村田頼哉 ( 33 高知 企画 ) 05/01/02 PM10 【印刷用へ
>親和本能の発達した哺乳類の場合(雌雄分化に基く内雌外雄の集団編成も相まって)、雄の性闘争本能は強化されてゆきますが、雌の性闘争本能は衰弱してゆきます。その結果、若雄では巣離れ本能+性闘争本能>親和本能となって若雄は群れから出てゆく事になります。他方、若雌は巣離れ本能+性闘争本能≦親和本能となると共に、首雄の性的期待も相まって群れに残り、かくして娘残留の母系集団が形成されることに成る訳です。(2194)<

〜・移動(防衛)集団の形成・〜
草食動物の特徴は、食料の豊かさ(草は最も豊かな食料である云われている)と大型化にあります。
そして、大型化→妊娠期間・哺乳期間が延長→雌の庇護本能が発達→授乳期間後も子に対する親和物質が継続的に分泌され、若雌を縄張りに残すようになり、結果として母系集団(母と娘たちの集団)が形成されます。そして、同時に娘たちはメスボス追従本能を発達させ、この段階で生殖集団を超えた、追従本能に基づく移動(防衛)集団が形成されます。

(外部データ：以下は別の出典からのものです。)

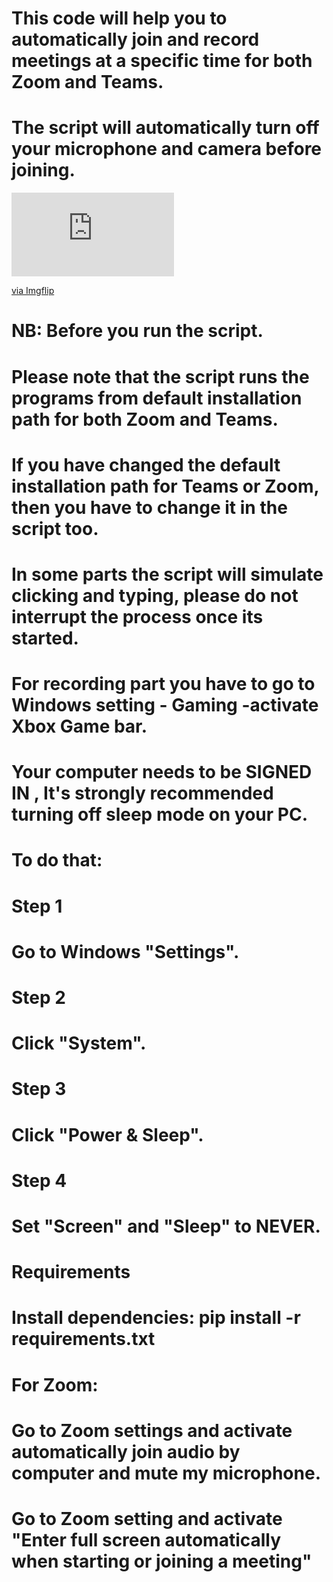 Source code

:# This code will help you to automatically join and record meetings at a specific time for both Zoom and Teams.
# The script will automatically turn off your microphone and camera before joining.

<div style="width:260px;max-width:100%;"><div style="height:0;padding-bottom:51.54%;position:relative;"><iframe width="260" height="134" style="position:absolute;top:0;left:0;width:100%;height:100%;" frameBorder="0" src="https://imgflip.com/embed/5p7fc1"></iframe></div><p><a href="https://imgflip.com/gif/5p7fc1">via Imgflip</a></p></div>

# NB: Before you run the script.
# Please note that the script runs the programs from default installation path for both Zoom and Teams.
# If you have changed the default installation path for Teams or Zoom, then you have to change it in the script too.
# In some parts the script will simulate clicking and typing, please do not interrupt the process once its started.
# For recording part you have to go to Windows setting - Gaming -activate Xbox Game bar.

# Your computer needs to be SIGNED IN , It's strongly recommended turning off sleep mode on your PC.
# To do that:
# Step 1
# Go to Windows "Settings".
# Step 2
# Click "System".
# Step 3
# Click "Power & Sleep".
# Step 4
# Set "Screen" and "Sleep" to NEVER.

# Requirements
# Install dependencies: pip install -r requirements.txt
# For Zoom:
# Go to Zoom settings and activate automatically join audio by computer and mute my microphone.
# Go to Zoom setting and activate "Enter full screen automatically when starting or joining a meeting"
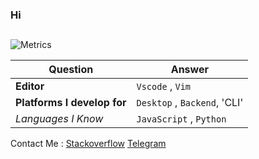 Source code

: ### Hi 

##
![Metrics](https://metrics.lecoq.io/pyAref?template=classic&config.timezone=Asia%2FTehran)

| Question   | Answer |
| ------------- | ------------- |
| **Editor**  | `Vscode` , `Vim` |
| **Platforms I develop for** | `Desktop` , `Backend`, 'CLI'| 
| *Languages I Know* | `JavaScript` , `Python`|  


Contact Me : 
 [Stackoverflow](https://stackoverflow.com/users/15554738/aref-rasti?tab=profile)
 [Telegram](https://t.me/Arefinit)
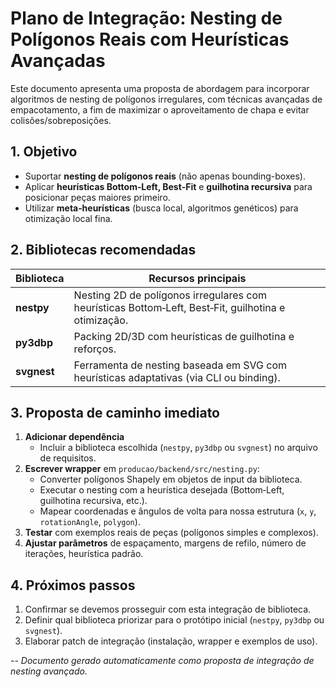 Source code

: # Plano de Integração: Nesting de Polígonos Reais com Heurísticas Avançadas

Este documento apresenta uma proposta de abordagem para incorporar algoritmos de nesting de polígonos irregulares,
com técnicas avançadas de empacotamento, a fim de maximizar o aproveitamento de chapa e evitar colisões/sobreposições.

## 1. Objetivo

- Suportar **nesting de polígonos reais** (não apenas bounding-boxes).
- Aplicar **heurísticas Bottom‑Left, Best‑Fit** e **guilhotina recursiva** para posicionar peças maiores primeiro.
- Utilizar **meta‑heurísticas** (busca local, algoritmos genéticos) para otimização local fina.

## 2. Bibliotecas recomendadas

| Biblioteca  | Recursos principais                                                                                   |
|------------|------------------------------------------------------------------------------------------------------|
| **nestpy** | Nesting 2D de polígonos irregulares com heurísticas Bottom‑Left, Best‑Fit, guilhotina e otimização. |
| **py3dbp** | Packing 2D/3D com heurísticas de guilhotina e reforços.                                              |
| **svgnest**| Ferramenta de nesting baseada em SVG com heurísticas adaptativas (via CLI ou binding).                |

## 3. Proposta de caminho imediato

1. **Adicionar dependência**
   - Incluir a biblioteca escolhida (`nestpy`, `py3dbp` ou `svgnest`) no arquivo de requisitos.
2. **Escrever wrapper** em `producao/backend/src/nesting.py`:
   - Converter polígonos Shapely em objetos de input da biblioteca.
   - Executar o nesting com a heurística desejada (Bottom‑Left, guilhotina recursiva, etc.).
   - Mapear coordenadas e ângulos de volta para nossa estrutura (`x`, `y`, `rotationAngle`, `polygon`).
3. **Testar** com exemplos reais de peças (polígonos simples e complexos).
4. **Ajustar parâmetros** de espaçamento, margens de refilo, número de iterações, heurística padrão.

## 4. Próximos passos

1. Confirmar se devemos prosseguir com esta integração de biblioteca.
2. Definir qual biblioteca priorizar para o protótipo inicial (`nestpy`, `py3dbp` ou `svgnest`).
3. Elaborar patch de integração (instalação, wrapper e exemplos de uso).

--
_Documento gerado automaticamente como proposta de integração de nesting avançado._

尚、淘汰適応の原理は草食動物にも残っており、外敵に襲われても1頭が犠牲になることで群れは維持されています。つまり、淘汰適応態の上に防御適応が塗り重ねられ、防御しても駄目なら、最後には淘汰適応の闘争様式により対応しています。

〜・婚姻形態E〜
1頭の雄では全ての雌を抱えきれないため、母系集団の周辺を数頭の雄が縄張りを占拠する区割り形態となっており、発情期の雌が勝ち雄の縄張りを訪れる通い婚となっています。そして、負け雄たちはメスの来ない縄張り外に追い出され、結果的にメス・勝ち雄・負け雄(若雄)の内雌外雄(三重構造)が形成されます。

補)草食動物の基本形は、原モグラと同様に雄雌別居の形態ですが、外敵闘争の厳しい一部の種(一部の馬)においては、母系集団に主雄さらには雄たちが加わる同棲のボス集中婚を形成しています。